A economia portuguesa 20 anos após a adesão | Antonio Romão

O ano de 2006 foi o marco das comemorações de 20 anos da entrada oficial de Portugal na Comunidade Econômica Europeia(CEE) e, como tal, foi palco de diversas celebrações, eventos e, também, reflexões sobre o significado da adesão portuguesa ao bloco europeu.

Nesse contexto, o professor doutor Antonio Romão, catedrático do Instituto Superior de Economia e Gestão(ISEG) da Universidade Técnica de Lisboa(UTL), lançou o livro de análise da economia portuguesa nos vinte anos da adesão em obra conjunta com outros 15 especialistas – a maioria, professores colegas da mesma universidade, salvo duas exceções: o professor Manuel Cardoso Leal, assessor do conselho administrativo do Instituto de Financiamento e Apoio ao Desenvolvimento da Agricultura e Pesca, do Ministério da Agricultura português, e o economista Carlos Correia da Fonseca, especialista na área de transportes.

No volume extenso de quase 600 páginas, os autores se propõem a percorrer os diversos setores da economia, as políticas econômicas adotadas pelo governo português, as normas e diretrizes vindas das autoridades da CEE e os resultados numéricos observáveis nas contas nacionais do país.

Romão inicia a obra com um apanhado geral da economia e das transformações ocorridas e oferece um anexo cheio de tabelas e dados que, apesar de interessantes e chamativos, possuem alguns senões como o fato de terem sido retirados de fontes secundárias, como no caso estudos efetuados pelo Ministério da Economia, em vez do próprio órgão responsável pela elaboração dos mesmos dados, como o Banco de Portugal, por exemplo. Em alguns casos tem-se incoerências estranhas que após alguma pesquisa, revelam o uso de fontes diferentes e, metodologias de cálculo distintas. É o caso dos dados de exportações e importações que, tomados dos relatórios do FMI e do Instituto Nacional de Estatística português (INE), se mostram dispares.

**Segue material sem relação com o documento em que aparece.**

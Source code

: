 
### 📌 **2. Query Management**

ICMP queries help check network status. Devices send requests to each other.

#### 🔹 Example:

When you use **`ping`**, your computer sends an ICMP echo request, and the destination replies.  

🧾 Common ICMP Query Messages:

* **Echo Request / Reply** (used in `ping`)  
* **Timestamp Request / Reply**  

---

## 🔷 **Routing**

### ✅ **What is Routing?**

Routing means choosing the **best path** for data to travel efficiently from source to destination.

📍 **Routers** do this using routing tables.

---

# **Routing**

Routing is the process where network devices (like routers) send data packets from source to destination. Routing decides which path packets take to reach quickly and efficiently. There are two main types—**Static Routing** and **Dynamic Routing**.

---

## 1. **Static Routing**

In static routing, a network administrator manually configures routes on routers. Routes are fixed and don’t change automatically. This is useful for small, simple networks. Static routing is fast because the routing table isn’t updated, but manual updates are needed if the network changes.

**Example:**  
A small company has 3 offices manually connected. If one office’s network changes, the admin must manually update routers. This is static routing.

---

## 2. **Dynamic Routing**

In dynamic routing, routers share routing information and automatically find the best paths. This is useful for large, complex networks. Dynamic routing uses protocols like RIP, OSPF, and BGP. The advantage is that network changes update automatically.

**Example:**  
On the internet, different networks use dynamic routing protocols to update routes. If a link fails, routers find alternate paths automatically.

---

Os segundo, terceiro e quarto capítulos analisam a agricultura, pesca e indústria e esmiúçam as políticas postas em prática pelas autoridades da CEE e do governo português em relação às áreas. Refletindo o mosaico das opiniões diversas sobre os reais benefícios da adesão à comunidade, os autores divergem entre apoiar totalmente os rumos adotados no sentido de liberalizar a economia, e lamentar as perdas da autonomia relativa existente anteriormente, a desnacionalização e abertura de mercado. De certo modo, há uma busca pela isenção de tomada de posição, mas esta fica evidente, como por exemplo no caso do capítulo sobre a indústria, onde o título já questiona “desindustrialização, progresso ou declínio?” e termina com um elogio às políticas neoliberais adotadas.

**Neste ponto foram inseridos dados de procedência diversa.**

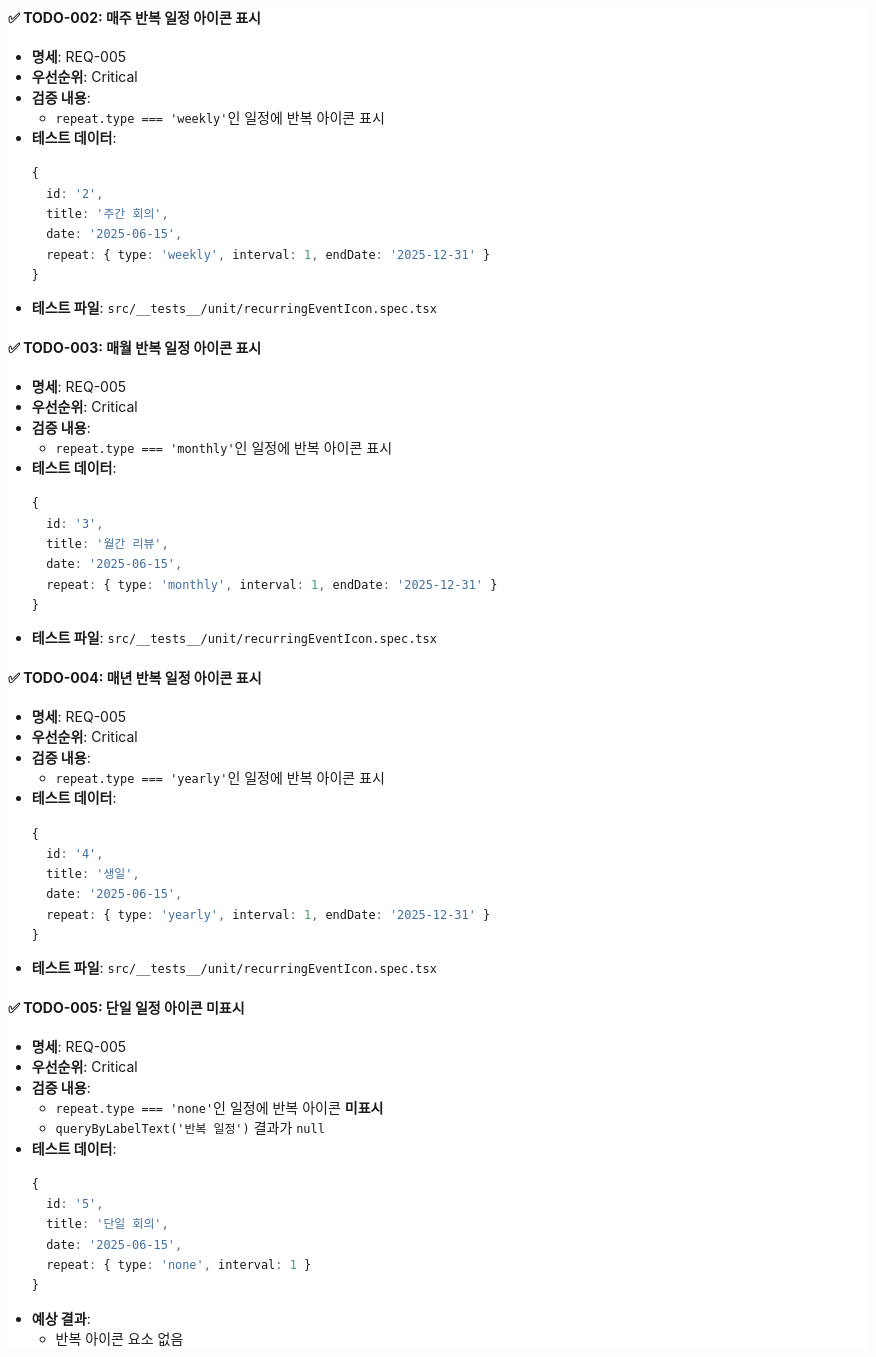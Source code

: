 #### ✅ TODO-002: 매주 반복 일정 아이콘 표시
- **명세**: REQ-005
- **우선순위**: Critical
- **검증 내용**:
  - `repeat.type === 'weekly'`인 일정에 반복 아이콘 표시
- **테스트 데이터**:
  ```typescript
  {
    id: '2',
    title: '주간 회의',
    date: '2025-06-15',
    repeat: { type: 'weekly', interval: 1, endDate: '2025-12-31' }
  }
  ```
- **테스트 파일**: `src/__tests__/unit/recurringEventIcon.spec.tsx`

#### ✅ TODO-003: 매월 반복 일정 아이콘 표시
- **명세**: REQ-005
- **우선순위**: Critical
- **검증 내용**:
  - `repeat.type === 'monthly'`인 일정에 반복 아이콘 표시
- **테스트 데이터**:
  ```typescript
  {
    id: '3',
    title: '월간 리뷰',
    date: '2025-06-15',
    repeat: { type: 'monthly', interval: 1, endDate: '2025-12-31' }
  }
  ```
- **테스트 파일**: `src/__tests__/unit/recurringEventIcon.spec.tsx`

#### ✅ TODO-004: 매년 반복 일정 아이콘 표시
- **명세**: REQ-005
- **우선순위**: Critical
- **검증 내용**:
  - `repeat.type === 'yearly'`인 일정에 반복 아이콘 표시
- **테스트 데이터**:
  ```typescript
  {
    id: '4',
    title: '생일',
    date: '2025-06-15',
    repeat: { type: 'yearly', interval: 1, endDate: '2025-12-31' }
  }
  ```
- **테스트 파일**: `src/__tests__/unit/recurringEventIcon.spec.tsx`

#### ✅ TODO-005: 단일 일정 아이콘 미표시
- **명세**: REQ-005
- **우선순위**: Critical
- **검증 내용**:
  - `repeat.type === 'none'`인 일정에 반복 아이콘 **미표시**
  - `queryByLabelText('반복 일정')` 결과가 `null`
- **테스트 데이터**:
  ```typescript
  {
    id: '5',
    title: '단일 회의',
    date: '2025-06-15',
    repeat: { type: 'none', interval: 1 }
  }
  ```
- **예상 결과**:
  - 반복 아이콘 요소 없음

Os próximos dois capítulos apresentam as mudanças ocorridas nas áreas de transportes e energia, setores em que o país apresentava uma situação bem distinta dos demais países da CEE à altura da adesão e, por isso, receberam altos investimentos no sentido de se modernizar e atingir os níveis exigidos para poder se integrar à rede de transportes da CEE e a malha energética do sul do continente, por exemplo. Assim, a busca pela modernidade que se apresentava como solução para os demais países membros, foi adotada e setores antes importantes, como o caso do transporte ferroviário de passageiros, foram abandonados mesmo em face às crises de petróleo que haviam atingido o mundo no final da década de 1970 e início dos anos 1980.

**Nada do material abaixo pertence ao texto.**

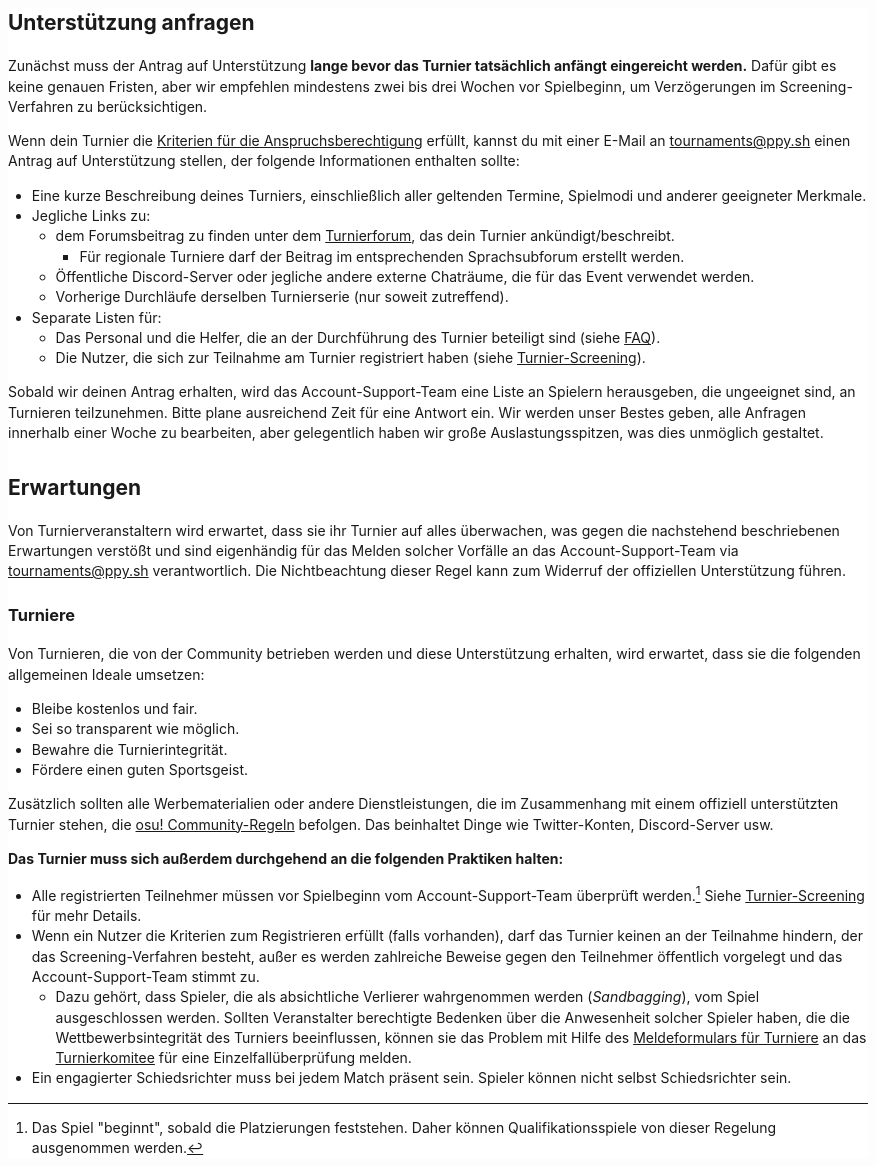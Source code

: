 ## Unterstützung anfragen

Zunächst muss der Antrag auf Unterstützung **lange bevor das Turnier tatsächlich anfängt eingereicht werden.** Dafür gibt es keine genauen Fristen, aber wir empfehlen mindestens zwei bis drei Wochen vor Spielbeginn, um Verzögerungen im Screening-Verfahren zu berücksichtigen.

Wenn dein Turnier die [Kriterien für die Anspruchsberechtigung](#anspruchsberechtigung) erfüllt, kannst du mit einer E-Mail an [tournaments@ppy.sh](mailto:tournaments@ppy.sh) einen Antrag auf Unterstützung stellen, der folgende Informationen enthalten sollte:

- Eine kurze Beschreibung deines Turniers, einschließlich aller geltenden Termine, Spielmodi und anderer geeigneter Merkmale.
- Jegliche Links zu:
  - dem Forumsbeitrag zu finden unter dem [Turnierforum](https://osu.ppy.sh/community/forums/55), das dein Turnier ankündigt/beschreibt.
    - Für regionale Turniere darf der Beitrag im entsprechenden Sprachsubforum erstellt werden.
  - Öffentliche Discord-Server oder jegliche andere externe Chaträume, die für das Event verwendet werden.
  - Vorherige Durchläufe derselben Turnierserie (nur soweit zutreffend).
- Separate Listen für:
  - Das Personal und die Helfer, die an der Durchführung des Turnier beteiligt sind (siehe [FAQ](#what-is-considered-staff)).
  - Die Nutzer, die sich zur Teilnahme am Turnier registriert haben (siehe [Turnier-Screening](#turnier-screening)).

Sobald wir deinen Antrag erhalten, wird das Account-Support-Team eine Liste an Spielern herausgeben, die ungeeignet sind, an Turnieren teilzunehmen. Bitte plane ausreichend Zeit für eine Antwort ein. Wir werden unser Bestes geben, alle Anfragen innerhalb einer Woche zu bearbeiten, aber gelegentlich haben wir große Auslastungsspitzen, was dies unmöglich gestaltet.

## Erwartungen

Von Turnierveranstaltern wird erwartet, dass sie ihr Turnier auf alles überwachen, was gegen die nachstehend beschriebenen Erwartungen verstößt und sind eigenhändig für das Melden solcher Vorfälle an das Account-Support-Team via [tournaments@ppy.sh](mailto:tournaments@ppy.sh) verantwortlich. Die Nichtbeachtung dieser Regel kann zum Widerruf der offiziellen Unterstützung führen.

### Turniere

Von Turnieren, die von der Community betrieben werden und diese Unterstützung erhalten, wird erwartet, dass sie die folgenden allgemeinen Ideale umsetzen:

- Bleibe kostenlos und fair.
- Sei so transparent wie möglich.
- Bewahre die Turnierintegrität.
- Fördere einen guten Sportsgeist.

Zusätzlich sollten alle Werbematerialien oder andere Dienstleistungen, die im Zusammenhang mit einem offiziell unterstützten Turnier stehen, die [osu! Community-Regeln](/wiki/Rules) befolgen. Das beinhaltet Dinge wie Twitter-Konten, Discord-Server usw.

**Das Turnier muss sich außerdem durchgehend an die folgenden Praktiken halten:**

- Alle registrierten Teilnehmer müssen vor Spielbeginn vom Account-Support-Team überprüft werden.[^play-commence] Siehe [Turnier-Screening](#turnier-screening) für mehr Details.
- Wenn ein Nutzer die Kriterien zum Registrieren erfüllt (falls vorhanden), darf das Turnier keinen an der Teilnahme hindern, der das Screening-Verfahren besteht, außer es werden zahlreiche Beweise gegen den Teilnehmer öffentlich vorgelegt und das Account-Support-Team stimmt zu.
  - Dazu gehört, dass Spieler, die als absichtliche Verlierer wahrgenommen werden (*Sandbagging*), vom Spiel ausgeschlossen werden. Sollten Veranstalter berechtigte Bedenken über die Anwesenheit solcher Spieler haben, die die Wettbewerbsintegrität des Turniers beeinflussen, können sie das Problem mit Hilfe des [Meldeformulars für Turniere](https://pif.ephemeral.ink/tournament-reports) an das [Turnierkomitee](/wiki/People/Tournament_Committee) für eine Einzelfallüberprüfung melden.
- Ein engagierter Schiedsrichter muss bei jedem Match präsent sein. Spieler können nicht selbst Schiedsrichter sein.

[^experience]: Ein "erfahrener" Mitarbeiter ist grob definiert als jemand, der signifikant zum erfolgreichen Betreiben von mindestens **drei** Turnieren mit Abzeichen zuvor beigetragen hat oder Teil eines offiziellen World Cup Freiwilligenteams für irgendeinen Spielmodus war. Das kann sich nach dem Ermessen des Account-Support-Teams unterscheiden.
[^play-commence]: Das Spiel "beginnt", sobald die Platzierungen feststehen. Daher können Qualifikationsspiele von dieser Regelung ausgenommen werden.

Em seguida, abordam-se as políticas sociais adotadas ao longo dos vinte anos. Um setor em que Portugal estava à frente dos demais integrantes, principalmente nas suas políticas de universalização dos serviços de saúde e educação pública. Mas, mesmo assim, o país se adaptou às normas da CEE e os autores do capítulo não escondem o orgulho sentido por seu país estar adiante em alguma área. Ainda mais que a adesão dos países do antigo bloco socialista nos anos 1990, levou a alterações profundas nessas políticas e a convergência mostrou que Portugal estava adiante de seus colegas na Comunidade pois já previa medidas para lidar com as minorias, por exemplo.

A partir desse ponto o livro passa a se dedicar às áreas financeiras, fiscais e orçamentárias.

Os mercados de ações, de câmbio, e de transações bancárias que até meados dos anos 1980 praticamente não existiam em Portugal, sofreram alterações profundas com abertura para capitais e empresas estrangeiras, passando a se estruturar segundo os ditames ultra-liberalizantes – nas palavras dos autores dos capítulos em questão – do Sistema Monetário Europeu e demais autoridades que pressionavam por uma integração de mercado interno até o ano de 1992 e a união monetária até o final do século. Portugal seguiu as normas e mudou seu sistema fiscal, criou impostos, aboliu outros e antes de 1992 já estava em pleno processo de convergência com os demais estados-membros, antes do prazo, para orgulho de alguns e pesar de outros que viram no processo, uma perda de arrecadação, de autonomia e piora nas contas do Estado, cada vez mais dependente de transferências externas.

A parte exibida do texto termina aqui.